BRIEF DESCRIPTION OF THE DRAWINGS
[0028] In the drawings:
[0029] FIG. 1 is a diagrammatic block diagram of a preferred system
in accordance with the present invention; and
[0030] FIG. 2 is a flow chart depicting the inventive method and
the operation of a preferred system of the invention.
DETAILED DESCRIPTION OF THE CURRENTLY PREFERRED EMBODIMENTS
[0031] A currently-preferred system implementation in accordance
with the present invention is shown in FIG. 1 and includes a
telecommunication terminal 1, a service apparatus 4 and a service
provider SP. The telecommunication terminal 1 is connected to the
service apparatus 4 via a telecommunication link 5. The
telecommunication terminal 1 is preferably a mobile station, and
the communication link 5 may for example be a connection based on
Bluetooth technology.
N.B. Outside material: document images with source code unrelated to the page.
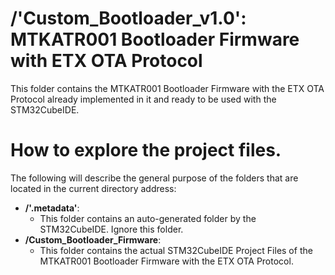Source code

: # /'Custom_Bootloader_v1.0': MTKATR001 Bootloader Firmware with ETX OTA Protocol

This folder contains the MTKATR001 Bootloader Firmware with the ETX OTA Protocol already implemented in it and ready to
be used with the STM32CubeIDE.

# How to explore the project files.
The following will describe the general purpose of the folders that are located in the current directory address:

- **/'.metadata'**:
    - This folder contains an auto-generated folder by the STM32CubeIDE. Ignore this folder. 
- **/Custom_Bootloader_Firmware**:
    - This folder contains the actual STM32CubeIDE Project Files of the MTKATR001 Bootloader Firmware with the ETX OTA Protocol.
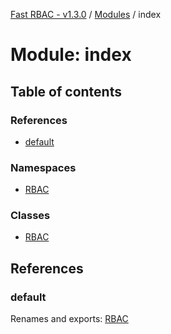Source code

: [Fast RBAC - v1.3.0](../README.md) / [Modules](../modules.md) / index

# Module: index

## Table of contents

### References

- [default](index.md#default)

### Namespaces

- [RBAC](index.rbac.md)

### Classes

- [RBAC](../classes/index.rbac-1.md)

## References

### default

Renames and exports: [RBAC](../classes/index.rbac-1.md)
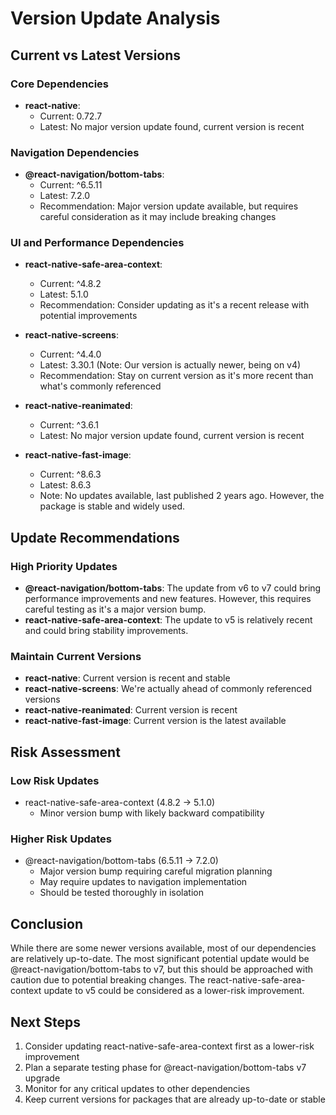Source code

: # Version Update Analysis

## Current vs Latest Versions

### Core Dependencies
- **react-native**: 
  - Current: 0.72.7
  - Latest: No major version update found, current version is recent

### Navigation Dependencies
- **@react-navigation/bottom-tabs**:
  - Current: ^6.5.11
  - Latest: 7.2.0
  - Recommendation: Major version update available, but requires careful consideration as it may include breaking changes

### UI and Performance Dependencies
- **react-native-safe-area-context**:
  - Current: ^4.8.2
  - Latest: 5.1.0
  - Recommendation: Consider updating as it's a recent release with potential improvements

- **react-native-screens**:
  - Current: ^4.4.0
  - Latest: 3.30.1 (Note: Our version is actually newer, being on v4)
  - Recommendation: Stay on current version as it's more recent than what's commonly referenced

- **react-native-reanimated**:
  - Current: ^3.6.1
  - Latest: No major version update found, current version is recent

- **react-native-fast-image**:
  - Current: ^8.6.3
  - Latest: 8.6.3
  - Note: No updates available, last published 2 years ago. However, the package is stable and widely used.

## Update Recommendations

### High Priority Updates
- **@react-navigation/bottom-tabs**: The update from v6 to v7 could bring performance improvements and new features. However, this requires careful testing as it's a major version bump.
- **react-native-safe-area-context**: The update to v5 is relatively recent and could bring stability improvements.

### Maintain Current Versions
- **react-native**: Current version is recent and stable
- **react-native-screens**: We're actually ahead of commonly referenced versions
- **react-native-reanimated**: Current version is recent
- **react-native-fast-image**: Current version is the latest available

## Risk Assessment

### Low Risk Updates
- react-native-safe-area-context (4.8.2 → 5.1.0)
  - Minor version bump with likely backward compatibility

### Higher Risk Updates
- @react-navigation/bottom-tabs (6.5.11 → 7.2.0)
  - Major version bump requiring careful migration planning
  - May require updates to navigation implementation
  - Should be tested thoroughly in isolation

## Conclusion
While there are some newer versions available, most of our dependencies are relatively up-to-date. The most significant potential update would be @react-navigation/bottom-tabs to v7, but this should be approached with caution due to potential breaking changes. The react-native-safe-area-context update to v5 could be considered as a lower-risk improvement.

## Next Steps
1. Consider updating react-native-safe-area-context first as a lower-risk improvement
2. Plan a separate testing phase for @react-navigation/bottom-tabs v7 upgrade
3. Monitor for any critical updates to other dependencies
4. Keep current versions for packages that are already up-to-date or stable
The service apparatus 4 and service provider
SP are connected to a telecommunication network 2 which, in
preferred forms of the invention, is the global Internet network.
Alternatively, the telecommunication network 2 may by way of
illustrative, but noninclusive, example be a bank payment network.
The preferred use of the Internet is particularly advantageous
since the network covers a very large area and devices attached to
the network can be unambiguously or uniquely identified.
[0032] The intended receiver of a service request is indicated
using a network address that is set by means of the
telecommunication terminal 1 or the service apparatus 4; in the
particular implementations herein shown and described by way of
preferred example, the address is an IP address, by virtue of which
the receiver of the service request that is being sent is
unambiguously defined.
[0033] The service provider SP identifies the sending service
apparatus 4 by a globally unambiguous identifier that is included
in the received message. That identifier individuates the message
decryption keys associated with the identifier. In addition, based
on that identifier, the service provider SP is able to send the
service apparatus 4 a response, if necessary, to the service
request. For each service apparatus-specific identifier, the
service provider SP knows an unambiguous network address.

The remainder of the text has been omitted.